Abstract

• MoO 3 :x%RE 3+ quasi-core–shell nanorods are innovatively designed and constructed. • MoO 3 :RE 3+ quasi-core–shell nanorods are firstly used as gas sensors to detect TEA . • MoO 3 :1%Pr 3+ demonstrates a response 12.3 times higher than the MoO 3 gas sensor. • MoO 3 :1%Pr 3+ gas sensor is designed and employed to detect the decaying fish. • MoO 3 :1%Pr 3+ sensor shows ability of detecting TEA at low concentrations of 1 ppm. Triethylamine (TEA) is a poisonous organic gas that is typically found in spoiled or rotting seafood and is extremely harmful to humans and the environment. Thus, it is an urgent need to design a gas sensor for the detection of TEA. MoO 3 exhibits promising potential as a gas-sensitive material to detect TEA. To our knowledge, reports are relatively few on one-dimensional nanomaterials of rare earth (RE) element-doped MoO 3 for TEA gas sensors to improve sensing performance. Herein, MoO 3 :x%RE 3+ (RE 3+ = Pr 3+ , Dy 3+ , Y 3+ , Er 3+ , Lu 3+ ; x = 0, 0.5, 1, 3, 5) quasi-core-shell nanorods are successfully constructed by electrospinning and one-step calcined process.

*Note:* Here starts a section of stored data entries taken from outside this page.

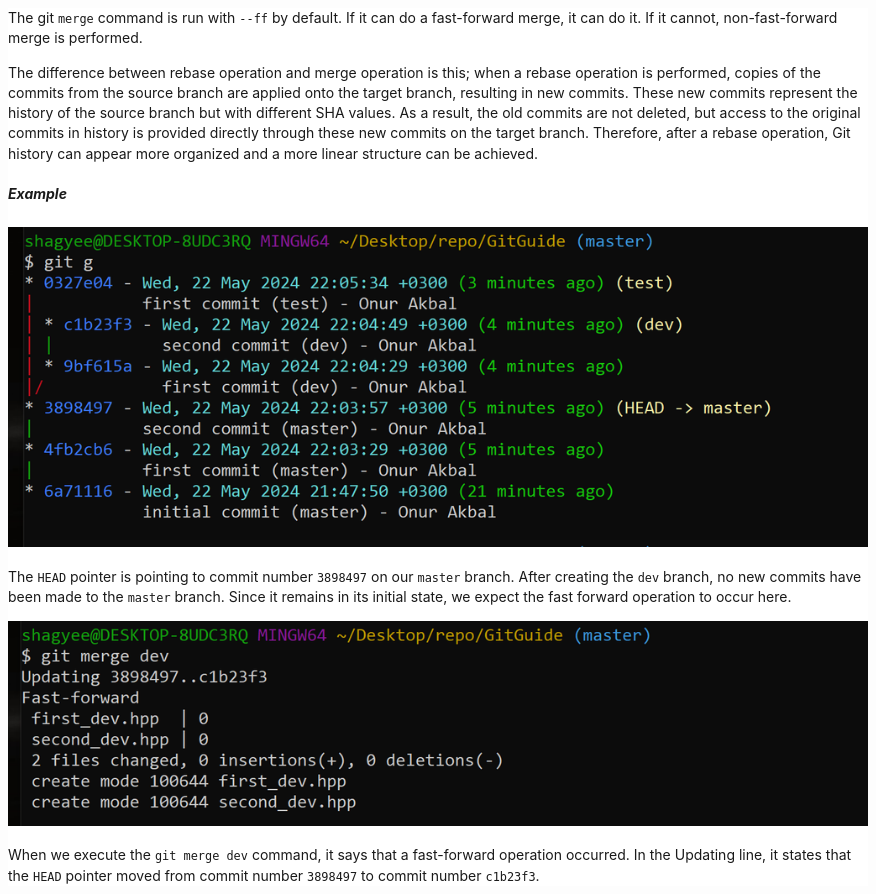 The git `merge` command is run with `--ff` by default. If it can do a fast-forward merge, it can do it. If it cannot, non-fast-forward merge is performed.

The difference between rebase operation and merge operation is this; when a rebase operation is performed, copies of the commits from the source branch are applied onto the target branch, resulting in new commits. These new commits represent the history of the source branch but with different SHA values. As a result, the old commits are not deleted, but access to the original commits in history is provided directly through these new commits on the target branch. Therefore, after a rebase operation, Git history can appear more organized and a more linear structure can be achieved.

##### Example

![1.png](images/1.png)

The `HEAD` pointer is pointing to commit number `3898497` on our `master` branch. After creating the `dev` branch, no new commits have been made to the `master` branch. Since it remains in its initial state, we expect the fast forward operation to occur here.

![2.png](images/2.png)

When we execute the `git merge dev` command, it says that a fast-forward operation occurred. In the Updating line, it states that the `HEAD` pointer moved from commit number `3898497` to commit number `c1b23f3`.
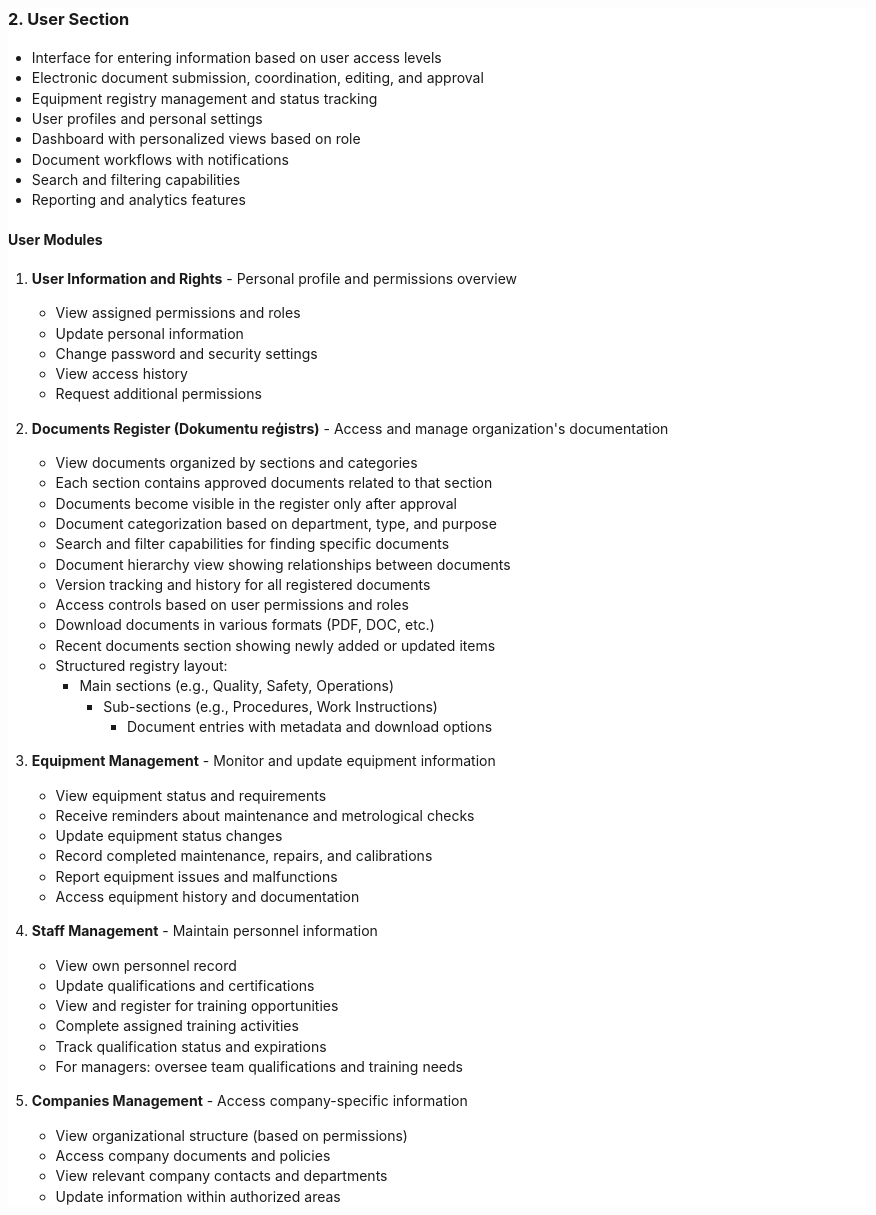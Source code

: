 ### 2. User Section
- Interface for entering information based on user access levels
- Electronic document submission, coordination, editing, and approval
- Equipment registry management and status tracking
- User profiles and personal settings
- Dashboard with personalized views based on role
- Document workflows with notifications
- Search and filtering capabilities
- Reporting and analytics features

#### User Modules
1. **User Information and Rights** - Personal profile and permissions overview
   - View assigned permissions and roles
   - Update personal information
   - Change password and security settings
   - View access history
   - Request additional permissions

2. **Documents Register (Dokumentu reģistrs)** - Access and manage organization's documentation
   - View documents organized by sections and categories
   - Each section contains approved documents related to that section
   - Documents become visible in the register only after approval
   - Document categorization based on department, type, and purpose
   - Search and filter capabilities for finding specific documents
   - Document hierarchy view showing relationships between documents
   - Version tracking and history for all registered documents
   - Access controls based on user permissions and roles
   - Download documents in various formats (PDF, DOC, etc.)
   - Recent documents section showing newly added or updated items
   - Structured registry layout:
     - Main sections (e.g., Quality, Safety, Operations)
       - Sub-sections (e.g., Procedures, Work Instructions)
         - Document entries with metadata and download options

3. **Equipment Management** - Monitor and update equipment information
   - View equipment status and requirements
   - Receive reminders about maintenance and metrological checks
   - Update equipment status changes
   - Record completed maintenance, repairs, and calibrations
   - Report equipment issues and malfunctions
   - Access equipment history and documentation

4. **Staff Management** - Maintain personnel information
   - View own personnel record
   - Update qualifications and certifications
   - View and register for training opportunities
   - Complete assigned training activities
   - Track qualification status and expirations
   - For managers: oversee team qualifications and training needs

5. **Companies Management** - Access company-specific information
   - View organizational structure (based on permissions)
   - Access company documents and policies
   - View relevant company contacts and departments
   - Update information within authorized areas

All samples have undergone transformation into gas sensors. After doping with RE ions, all MoO 3 :1%RE 3+ gas sensors exhibit higher response values to TEA than MoO 3 . MoO 3 :1%Pr 3+ quasi-core-shell nanorods gas sensor demonstrates superior gas-sensitizing properties, exhibiting a 12.3-fold increase compared with the response value of MoO 3 gas sensor, and extremely high selectivity, rapid response/recovery time, and prominent resistance to moisture. More importantly, the feasibility of MoO 3 :1%Pr 3+ quasi-core-shell nanorods gas sensor for seafood freshness assessment is verified via testing the amount of TEA produced by decaying seafood at different storage times under different storage temperature and humidity. The sensing mechanism of doping RE ions into MoO 3 is also proposed to improve the sensor performance. This work offers an innovative strategy to design and construct high-performance gas sensors to detect TEA. This work also has important significance in the application of rare earth materials in the realm of gas sensing.